[Dataset excerpts]
* * *

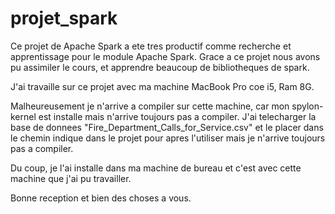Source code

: # projet_spark

Ce projet de Apache Spark a ete tres productif comme recherche et apprentissage pour le module Apache Spark.
Grace a ce projet nous avons pu assimiler le cours, et apprendre beaucoup de bibliotheques de spark.

J'ai travaille sur ce projet avec ma machine MacBook Pro coe i5, Ram 8G.

Malheureusement je n'arrive a compiler sur cette machine, car mon spylon-kernel est installe mais n'arrive toujours pas a compiler.
J'ai telecharger la base de donnees "Fire_Department_Calls_for_Service.csv" et le placer dans le chemin indique dans le projet pour apres 
l'utiliser mais je n'arrive toujours pas a compiler.

Du coup, je l'ai installe dans ma machine de bureau et c'est avec cette machine que j'ai pu travailler.

Bonne reception et bien des choses a vous.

* * *

:: Problem ::
The job here is to retype the data exactly, with no pictures included.

:: Answer to the problem ::
Source code

: # projet_spark

Ce projet de Apache Spark a ete tres productif comme recherche et apprentissage pour le module Apache Spark.
Grace a ce projet nous avons pu assimiler le cours, et apprendre beaucoup de bibliotheques de spark.

J'ai travaille sur ce projet avec ma machine MacBook Pro coe i5, Ram 8G.

Malheureusement je n'arrive a compiler sur cette machine, car mon spylon-kernel est installe mais n'arrive toujours pas a compiler.
J'ai telecharger la base de donnees "Fire_Department_Calls_for_Service.csv" et le placer dans le chemin indique dans le projet pour apres 
l'utiliser mais je n'arrive toujours pas a compiler.

Du coup, je l'ai installe dans ma machine de bureau et c'est avec cette machine que j'ai pu travailler.

Bonne reception et bien des choses a vous.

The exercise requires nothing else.